There's no need to discuss what became of that stint, or whether or not it was worthwhile. All of that is a story for another day. What is worth mentioning is that even though I made some statements on that blog that stood the test of time, I was really just another web user (with a couple years toward a college degree) talking out of my rear end on the subject of "web 2.0." I wasn't an expert from the valley, or even a web professional, or even someone with a moment of business experience. I was a kid. (I almost still am.)

So it goes without saying that my current stint working on a startup in Silicon Valley is a big learning experience. As you might have heard before, Silicon Valley is a place like no other. The hype here is so thick you can roll it and smoke it. Doing so would probably make you think that Flock was a good idea. It's a good thing I don't smoke.

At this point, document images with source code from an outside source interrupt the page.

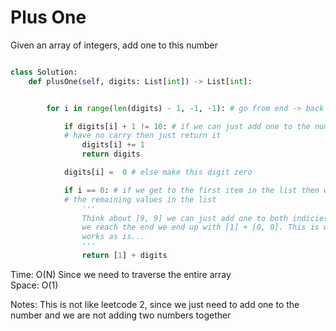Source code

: # Plus One 

Given an array of integers, add one to this number

```Python

class Solution:
    def plusOne(self, digits: List[int]) -> List[int]:


        for i in range(len(digits) - 1, -1, -1): # go from end -> back

            if digits[i] + 1 != 10: # if we can just add one to the number and 
            # have no carry then just return it 
                digits[i] += 1
                return digits

            digits[i] =  0 # else make this digit zero 

            if i == 0: # if we get to the first item in the list then we just add 1 + 
            # the remaining values in the list 
                '''
                Think about [9, 9] we can just add one to both indicies, and then once
                we reach the end we end up with [1] + [0, 0]. This is why this solution 
                works as is...
                '''
                return [1] + digits
```
Time: O(N) Since we need to traverse the entire array<br>
Space: O(1)<br>

Notes: This is not like leetcode 2, since we just need to add one to the number and we are not adding two numbers together
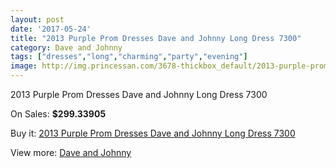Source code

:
 ```yaml
---
layout: post
date: '2017-05-24'
title: "2013 Purple Prom Dresses Dave and Johnny Long Dress 7300"
category: Dave and Johnny
tags: ["dresses","long","charming","party","evening"]
image: http://img.princessan.com/3678-thickbox_default/2013-purple-prom-dresses-dave-and-johnny-long-dress-7300.jpg
---
```

2013 Purple Prom Dresses Dave and Johnny Long Dress 7300

On Sales: **$299.33905**
<a href="https://www.princessan.com/en/dave-and-johnny/1684-2013-purple-prom-dresses-dave-and-johnny-long-dress-7300.html"><amp-img layout="responsive" width="600" height="600" src="//img.princessan.com/3678-thickbox_default/2013-purple-prom-dresses-dave-and-johnny-long-dress-7300.jpg" alt="2013 Purple Prom Dresses Dave and Johnny Long Dress 7300 0" /></a>
<a href="https://www.princessan.com/en/dave-and-johnny/1684-2013-purple-prom-dresses-dave-and-johnny-long-dress-7300.html"><amp-img layout="responsive" width="600" height="600" src="//img.princessan.com/3679-thickbox_default/2013-purple-prom-dresses-dave-and-johnny-long-dress-7300.jpg" alt="2013 Purple Prom Dresses Dave and Johnny Long Dress 7300 1" /></a>

Buy it: [2013 Purple Prom Dresses Dave and Johnny Long Dress 7300](https://www.princessan.com/en/dave-and-johnny/1684-2013-purple-prom-dresses-dave-and-johnny-long-dress-7300.html "2013 Purple Prom Dresses Dave and Johnny Long Dress 7300")

View more: [Dave and Johnny](https://www.princessan.com/en/16-dave-and-johnny "Dave and Johnny")
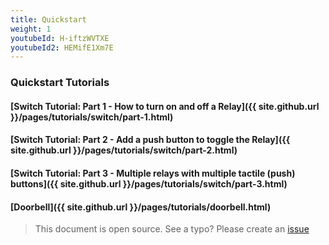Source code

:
 ```yaml
---
title: Quickstart
weight: 1
youtubeId: H-iftzWVTXE
youtubeId2: HEMifE1Xm7E
---
```



### Quickstart Tutorials

#### [Switch Tutorial: Part 1 - How to turn on and off a Relay]({{ site.github.url }}/pages/tutorials/switch/part-1.html)

#### [Switch Tutorial: Part 2 - Add a push button to toggle the Relay]({{ site.github.url }}/pages/tutorials/switch/part-2.html)

#### [Switch Tutorial: Part 3 - Multiple relays with multiple tactile (push) buttons]({{ site.github.url }}/pages/tutorials/switch/part-3.html)

#### [Doorbell]({{ site.github.url }}/pages/tutorials/doorbell.html)  

> This document is open source. See a typo? Please create an [issue](https://github.com/sinricpro/help-docs)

But I digress. My intent here is to share some of the insight I've gained since I got here. I'm not saying that any of this is fact or even wisdom; these are my new perspectives. Feel free to disagree and propose your own perspectives. Maybe we can learn from each other.

Things I have learned

  • There is a lot of innovation happening in the web industry right now. The only problem is, having an innovative idea is only part of the battle. Some innovative ideas will be successful, and you will see them in due time. Some will not.
  • It's not all "web 2.0." There are still a lot of problems from the earliest days of the Internet (and even before then) which people are trying to solve, and there are still a lot of innovations that are building upon things that have been around since the beginning. Not everyone is trying to build a social-networking-xml-javascript-tagging-commenting app, and good on them.
  • You can put a price on ideas. It helps to think about ideas and value them by saying, "this is a billion-dollar idea" and "that is a million-dollar idea" and "feedmeplz is at most a $50/month idea." This isn't to say that you should only pursue billion-dollar ideas. If an idea is worth a million dollars, it's still worth some effort, and if you have a few million dollar ideas, you might be Yahoo!. There's nothing wrong with that (or feedmeplz).
  • Some people are very good at talking about ideas while ignoring implementation. This is really stupid and a waste of time. No matter how great your idea is, you haven't made any progress if you haven't considered how to actually make it work. The worse thing is when you have people who know nothing about implementation, and just throw out ideas as if anything can be done. An example would be a venture capitalist who knows nothing about what developers are capable of building right now with available technology, but I'm not trying to pick on venture capitalists; people do this on all sides. It goes without saying that having a technical background is a big advantage in this industry. It gives you a level head (which most business people out here don't have). More importantly, though, it helps to have some experience in psychology, too. This is something I wish I had more of, but it helps to be the one person with "web usability" experience on the project. Knowing how people think is crucial when you are talking about products that people will interact with directly.
  • Which leads to my next point… the Valley is full of people who are out of touch with "normal" people (I use this term loosely only to indicate the Valley is full of people who live in a bubble). To make things worse, the problem of 53,651 still exists (even though the number itself has grown somewhat). I want to say that 99.9% of work out here in the Valley is directed towards one audience: the American well-to-do. People with broadband, relatively new computers, and good cash flow. There's definitely room for profit, since marketing to the wealthy has always been standard business practice. It just bothers me that no one is putting their powerful minds to use by thinking of ways in which the rest of the world (the world population minus 53,651) can have access to technology (and more importantly, technology that can actually improve their lives). I know I am in no position to give out criticism since this is something I am also guilty of, but I'm just saying, is all.